盛岡地方裁判所 昭和26年(行)11号 判決
原告 上大沢喜八
被告 岩手県知事
一、主 文
被告が昭和二十四年一月一日附岩手り第四五一五号買収令書を以て岩手県九戸郡種市町第六十九地割四十五番畑一反二畝八歩につきなした買収処分は無効なることを確認する。
訴訟費用は被告の負担とする。
二、事 実
原告訴訟代理人は主文同旨の判決を求め、その請求原因として主文第一項掲記の畑は原告所有のものであるが、訴外岩手県農地委員会は種市村農地委員会(種市村はその後町制が施行された)を代行し、第九期買収計画において右畑全部につき、これを小作地なりとして買収計画をたて、これに基き被告は昭和二十四年六月五日主文第一項掲記の買収令書を原告に交付して右畑全部を買収した。しかし右買収は次のような違法がある。
一、右畑の面積は一反二畝八歩であるが、その半分以上の七畝は小作地ではなくいわゆる基準時である昭和二十年十一月二十三日以前からの自作地である。これを全部小作地としてたてた前示買収計画は全部違法である。従つてこれに基く右買収もまた違法である。
二、原告は前示買収計画につき、岩手県農地委員会に対し異議申立をしたが却下されたので、更に被告に対し訴願したところ、被告は昭和二十六年三月五日訴願棄却の裁決をし、その裁決書は同月十九日原告に交付された。前示のように買収令書が原告に交付されたのは昭和二十四年六月五日であるから、右買収は、買収計画に対する訴願裁決前であることは勿論、その裁決書の交付前になされた違法がある。
以上の違法事実はいずれも重大な瑕疵であり買収の効果を生ぜしめるに由ないものである。そこで右買収処分が無効であることの判決を求めるため本訴に及ぶ旨陳述し、前示買収計画樹立の日が昭和二十三年十月二十六日であることは被告主張のとうりであるが右が遡及買収であるか否かは知らないと述べた。(立証省略)

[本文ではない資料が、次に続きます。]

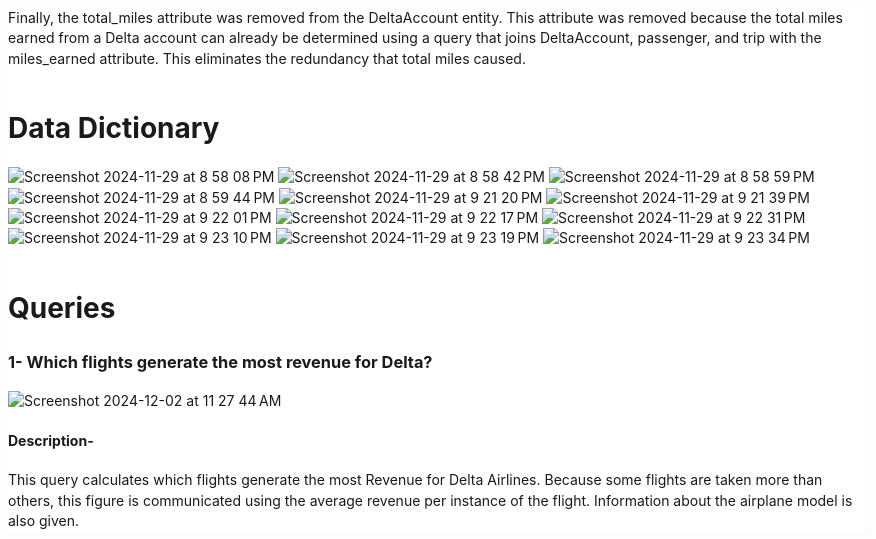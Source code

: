 Finally, the total_miles attribute was removed from the DeltaAccount entity. This attribute was removed because the total miles earned from a Delta account can already be determined using a query that joins DeltaAccount, passenger, and trip with the miles_earned attribute. This eliminates the redundancy that total miles caused.

# Data Dictionary


<img width="709" alt="Screenshot 2024-11-29 at 8 58 08 PM" src="https://github.com/user-attachments/assets/38ac5df8-c253-48f2-84df-993f7ce322b5">


<img width="704" alt="Screenshot 2024-11-29 at 8 58 42 PM" src="https://github.com/user-attachments/assets/8d5cea3d-b094-40c6-8d83-47b3386255e2">


<img width="714" alt="Screenshot 2024-11-29 at 8 58 59 PM" src="https://github.com/user-attachments/assets/0f6bb8c3-6d99-48a8-91ec-8b688e79d56f">


<img width="763" alt="Screenshot 2024-11-29 at 8 59 44 PM" src="https://github.com/user-attachments/assets/59076b63-9235-459e-8b96-aff2fe687218">


<img width="761" alt="Screenshot 2024-11-29 at 9 21 20 PM" src="https://github.com/user-attachments/assets/31218575-0dfd-476e-be8e-82d4f52a4741">


<img width="708" alt="Screenshot 2024-11-29 at 9 21 39 PM" src="https://github.com/user-attachments/assets/842fabe5-3f06-42c3-8bc4-c2f57d7eb085">


<img width="694" alt="Screenshot 2024-11-29 at 9 22 01 PM" src="https://github.com/user-attachments/assets/b9887544-996b-4b2a-93ae-790e2f8c669a">


<img width="690" alt="Screenshot 2024-11-29 at 9 22 17 PM" src="https://github.com/user-attachments/assets/84c50336-c41e-40d8-8f00-6a4066838b91">


<img width="695" alt="Screenshot 2024-11-29 at 9 22 31 PM" src="https://github.com/user-attachments/assets/e7e3fd95-2a4f-4b4d-8f58-542529113cac">


<img width="698" alt="Screenshot 2024-11-29 at 9 23 10 PM" src="https://github.com/user-attachments/assets/2f6a8f0c-4027-4bbf-9c58-5704f3bd3eac">


<img width="694" alt="Screenshot 2024-11-29 at 9 23 19 PM" src="https://github.com/user-attachments/assets/e4a99d16-f565-4d7f-b4a9-5dffdccc22fe">


<img width="695" alt="Screenshot 2024-11-29 at 9 23 34 PM" src="https://github.com/user-attachments/assets/e58f0ebb-b490-46f2-8167-9b16e2677b88">


# Queries

### 1- Which flights generate the most revenue for Delta? 

<img width="758" alt="Screenshot 2024-12-02 at 11 27 44 AM" src="https://github.com/user-attachments/assets/5b1187f2-6f00-47b8-a54b-ec96430e6d11">

#### Description-
This query calculates which flights generate the most Revenue for Delta Airlines. Because some flights are taken more than others, this figure is communicated using the average revenue per instance of the flight. Information about the airplane model is also given.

被告訴訟代理人は原告の請求はこれを棄却するとの判決を求め原告主張の原因事実のうち本件畑地の一部が自作地であるとの点を除きその余の事実は認める。本件畑は昭和二十年十一月二十三日の基準時において全部小作地であつたから買収したのである。従つて原告主張の第一のような違法はない。又買収計画に対する訴願裁決及びその裁決書の交付前に買収処分をしても、その買収処分が当然無効というべきでないから、原告の主張はいずれも理由がないと答弁し、本件買収はいわゆる遡及買収であり、買収計画樹立の日は昭和二十三年十月二十六日であると述べた。(立証省略)
三、理 由
訴外岩手県農地委員会が原告所有の本件農地につき昭和二十三年十月二十六日買収計画を樹て、これに対し原告が異議申立をしたところ同委員会が却下したので、原告は更に被告に対し訴願したところ被告は昭和二十六年三月五日棄却の裁決をし、その裁決書は同月十九日原告に交付されたこと、被告が右訴願裁決並に裁決書の交付に先だち、昭和二十四年一月一日附岩手り第四五一五号買収令書を昭和二十四年六月五日原告に交付して本件農地を買収したこと以上の事実は当事者間に争のないところである。
よつて右のような手続による買収の効力につき考察する。農地買収処分は買収令書を当該農地所有者に交付してなすのであつて(自作農創設特別措置法(以下単に法という。)第九条)右令書の交付により買収処分が完了し買収の効力が生ずるのである。そしてまた買収計画から買収処分に至る迄の一連の買収手続の中で買収計画に対する訴願があつた場合には、訴願裁決、買収計画に対する承認を経てから買収処分をしなければならないのである。(法第八条第四十七条)。しかして法が買収計画に対し訴願を認めたのは、いうまでもなく当該農地所有者の利益保護の為に当該農地所有者に与えた権利であつて奪うことのできないものであるから買収処分が前示の如くである以上、買収計画に対する訴願の裁決は少くとも買収令書交付前になされなければならない。そうでないと訴願の目的は遂に達せられず訴願の権利を奪うと同一結果を招来することになる。しかして農地買収手続において法が与えた当該農地所有者の右のような訴願の権利を奪うような手続上の瑕疵は単に当該買収処分を違法ならしめるに止まるものでなく、右瑕疵は重大であつて、当該買収処分を無効ならしめるものであるといわなければならない。そうだとすれば本件買収処分の手続が前示のとおりであるから、本件買収処分は爾余の点につき審理判断をする迄もなく無効な処分であるといわなければならない。
よつて原告の本訴請求を正当として認容し、訴訟費用の負担につき民事訴訟法第八十九条を適用し主文のとおり判決する。